> **Assignment**:
Reproduce the listing exactly. Omit pictures.
── Exercise materials
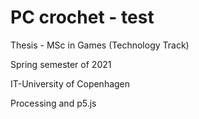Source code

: # PC crochet - test

Thesis - MSc in Games (Technology Track)

Spring semester of 2021

IT-University of Copenhagen

Processing and p5.js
────
> **Task solution**:
Source code

: # PC crochet - test

Thesis - MSc in Games (Technology Track)

Spring semester of 2021

IT-University of Copenhagen

Processing and p5.js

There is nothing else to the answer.